Murdoch attended University of Canterbury, where he gained a first class master's degree with honours in history.
Murdoch joined the Ministry of Foreign Affairs in 1972. He had an early posting to Canberra, before joining the Department of the Prime Minister and Cabinet in 1980 as foreign affairs adviser to Prime Minister Rob Muldoon.
In 1983, Murdoch was assistant head of the Asian division in the Ministry of Foreign Affairs. Later that year, he was posted to Washington DC as political counsellor, and the New Zealand intelligence liaison officer to the United States.

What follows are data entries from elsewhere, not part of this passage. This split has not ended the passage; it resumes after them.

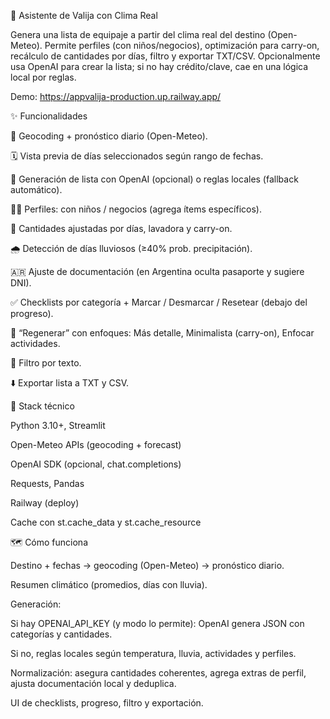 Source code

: 🧳 Asistente de Valija con Clima Real

Genera una lista de equipaje a partir del clima real del destino (Open-Meteo).
Permite perfiles (con niños/negocios), optimización para carry-on, recálculo de cantidades por días, filtro y exportar TXT/CSV.
Opcionalmente usa OpenAI para crear la lista; si no hay crédito/clave, cae en una lógica local por reglas.

Demo: https://appvalija-production.up.railway.app/

✨ Funcionalidades

🔎 Geocoding + pronóstico diario (Open-Meteo).

🗓️ Vista previa de días seleccionados según rango de fechas.

🧠 Generación de lista con OpenAI (opcional) o reglas locales (fallback automático).

👶👔 Perfiles: con niños / negocios (agrega ítems específicos).

🧦 Cantidades ajustadas por días, lavadora y carry-on.

🌧️ Detección de días lluviosos (≥40% prob. precipitación).

🇦🇷 Ajuste de documentación (en Argentina oculta pasaporte y sugiere DNI).

✅ Checklists por categoría + Marcar / Desmarcar / Resetear (debajo del progreso).

🔁 “Regenerar” con enfoques: Más detalle, Minimalista (carry-on), Enfocar actividades.

🔎 Filtro por texto.

⬇️ Exportar lista a TXT y CSV.

🧰 Stack técnico

Python 3.10+, Streamlit

Open-Meteo APIs (geocoding + forecast)

OpenAI SDK (opcional, chat.completions)

Requests, Pandas

Railway (deploy)

Cache con st.cache_data y st.cache_resource

🗺️ Cómo funciona

Destino + fechas → geocoding (Open-Meteo) → pronóstico diario.

Resumen climático (promedios, días con lluvia).

Generación:

Si hay OPENAI_API_KEY (y modo lo permite): OpenAI genera JSON con categorías y cantidades.

Si no, reglas locales según temperatura, lluvia, actividades y perfiles.

Normalización: asegura cantidades coherentes, agrega extras de perfil, ajusta documentación local y deduplica.

UI de checklists, progreso, filtro y exportación.
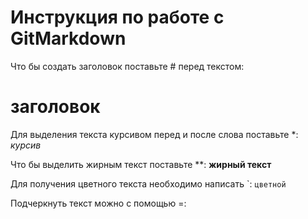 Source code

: # Инструкция по работе с GitMarkdown

Что бы создать заголовок поставьте # перед текстом:
# заголовок

Для выделения текста курсивом перед и после слова поставьте *: *курсив*

Что бы выделить жирным текст поставьте **: 
**жирный текст**

Для получения цветного текста необходимо написать `: ``цветной``

Подчеркнуть текст можно с помощью =: 
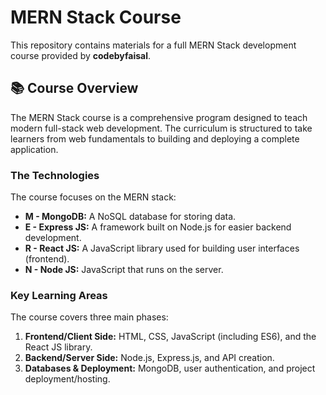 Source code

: # MERN Stack Course

This repository contains materials for a full MERN Stack development course provided by **codebyfaisal**.

## 📚 Course Overview

The MERN Stack course is a comprehensive program designed to teach modern full-stack web development. The curriculum is structured to take learners from web fundamentals to building and deploying a complete application.

### The Technologies

The course focuses on the MERN stack:

* **M - MongoDB:** A NoSQL database for storing data.
* **E - Express JS:** A framework built on Node.js for easier backend development.
* **R - React JS:** A JavaScript library used for building user interfaces (frontend).
* **N - Node JS:** JavaScript that runs on the server.

### Key Learning Areas

The course covers three main phases:

1.  **Frontend/Client Side:** HTML, CSS, JavaScript (including ES6), and the React JS library.
2.  **Backend/Server Side:** Node.js, Express.js, and API creation.
3.  **Databases & Deployment:** MongoDB, user authentication, and project deployment/hosting. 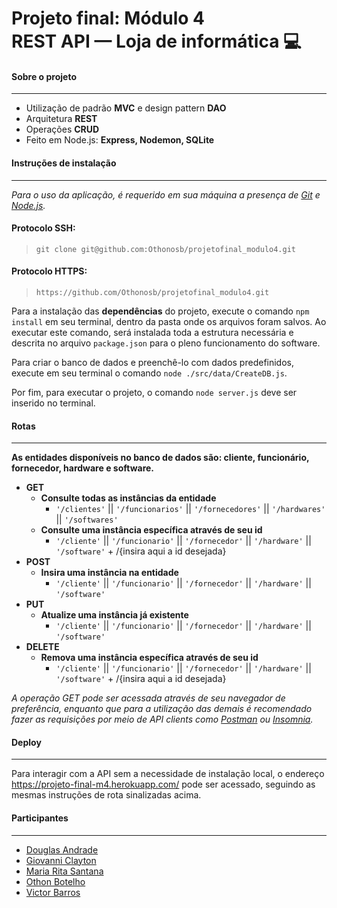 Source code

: # Projeto final: Módulo 4 <br> REST API — Loja de informática 💻

#### **Sobre o projeto**

---

* Utilização de padrão **MVC** e design pattern **DAO**
* Arquitetura **REST**
* Operações **CRUD**
* Feito em Node.js: **Express, Nodemon, SQLite**

#### **Instruções de instalação**

---

*Para o uso da aplicação, é requerido em sua máquina a presença de [Git](https://git-scm.com/downloads) e [Node.js](https://nodejs.org/en/download/ "Versão utilizada no projeto: 16.14.2").*<br>

#### Protocolo SSH:

> `git clone git@github.com:Othonosb/projetofinal_modulo4.git`

#### Protocolo HTTPS:

> `https://github.com/Othonosb/projetofinal_modulo4.git`

Para a instalação das **dependências** do projeto, execute o comando `npm install` em seu terminal, dentro da pasta onde os arquivos foram salvos. Ao executar este comando, será instalada toda a estrutura necessária e descrita no arquivo `package.json` para o pleno funcionamento do software.<br>

Para criar o banco de dados e preenchê-lo com dados predefinidos, execute em seu terminal o comando `node ./src/data/CreateDB.js`.<br>

Por fim, para executar o projeto, o comando `node server.js` deve ser inserido no terminal.<br>

#### **Rotas**
---

**As entidades disponíveis no banco de dados são: cliente, funcionário, fornecedor, hardware e software.**

- **GET**
    - **Consulte todas as instâncias da entidade**
        - `'/clientes'` || `'/funcionarios'` || `'/fornecedores'` || `'/hardwares'` || `'/softwares'`
    - **Consulte uma instância específica através de seu id**
        - `'/cliente'` || `'/funcionario'` || `'/fornecedor'` || `'/hardware'` || `'/software'` + /{insira aqui a id desejada}
- **POST**
    - **Insira uma instância na entidade**
        - `'/cliente'` || `'/funcionario'` || `'/fornecedor'` || `'/hardware'` || `'/software'`
- **PUT**
    - **Atualize uma instância já existente**
        - `'/cliente'` || `'/funcionario'` || `'/fornecedor'` || `'/hardware'` || `'/software'`
- **DELETE**
    - **Remova uma instância específica através de seu id**
        - `'/cliente'` || `'/funcionario'` || `'/fornecedor'` || `'/hardware'` || `'/software'` + /{insira aqui a id desejada}

*A operação GET pode ser acessada através de seu navegador de preferência, enquanto que para a utilização das demais é recomendado fazer as requisições por meio de API clients como [Postman](https://www.postman.com/) ou [Insomnia](https://insomnia.rest/download).*

#### **Deploy**

---

Para interagir com a API sem a necessidade de instalação local, o endereço https://projeto-final-m4.herokuapp.com/ pode ser acessado, seguindo as mesmas instruções de rota sinalizadas acima.

#### **Participantes**

---

* [Douglas Andrade](https://github.com/dougandra)
* [Giovanni Clayton](https://github.com/Gclayton0207)
* [Maria Rita Santana](https://github.com/55021)
* [Othon Botelho](https://github.com/Othonosb)
* [Victor Barros](https://github.com/victorb26)
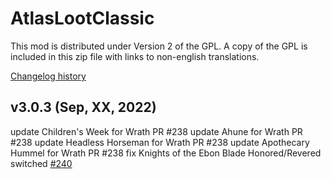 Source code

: # AtlasLootClassic

This mod is distributed under Version 2 of the GPL.  A copy of the GPL is included in this zip file with links to non-english translations.

[Changelog history](https://github.com/Hoizame/AtlasLootClassic/blob/master/AtlasLootClassic/Documentation/Release_Notes.md)

## v3.0.3 (Sep, XX, 2022)

update Children's Week for Wrath PR #238
update Ahune for Wrath PR #238
update Headless Horseman for Wrath PR #238
update Apothecary Hummel for Wrath PR #238
fix Knights of the Ebon Blade Honored/Revered switched [#240](https://github.com/Hoizame/AtlasLootClassic/issues/240)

In 1987, Murdoch returned to New Zealand and became head of the Australia Division in the Ministry of Foreign Affairs.
In 1989, Murdoch was seconded to the Department of Prime Minister and Cabinet to be head of the Policy Advisory Group. In 1991, State Services Commissioner Don Hunn appointed Murdoch to the post of Secretary of the Department of Prime Minister and Cabinet.
Murdoch was head of the department of Prime Minister and Cabinet under Prime Ministers Jim Bolger and Jenny Shipley. He left the post in 1998, to become Visiting Professor of Public Policy and Management at Victoria University of Wellington for a year.
In 1999, Murdoch was appointed New Zealand High Commissioner to Australia. At the time, the posting was seen to be grooming Murdoch for the role of Secretary of Foreign Affairs.
In 2002, Murdoch succeeded Neil Walter as New Zealand’s Secretary of Foreign Affairs.
He was appointed to the Companion of the New Zealand Order of Merit in 2009.
In 2010 he conducted a review of New Zealand intelligence agencies, and for a period before and after the appointment of Lt Gen Sir Jerry Mateparae, he was acting chief executive and director of the GCSB. During his second stint in the position he presided over the illegal surveillance of Kim Dotcom, but left weeks before the raid was carried out on January 20, 2013.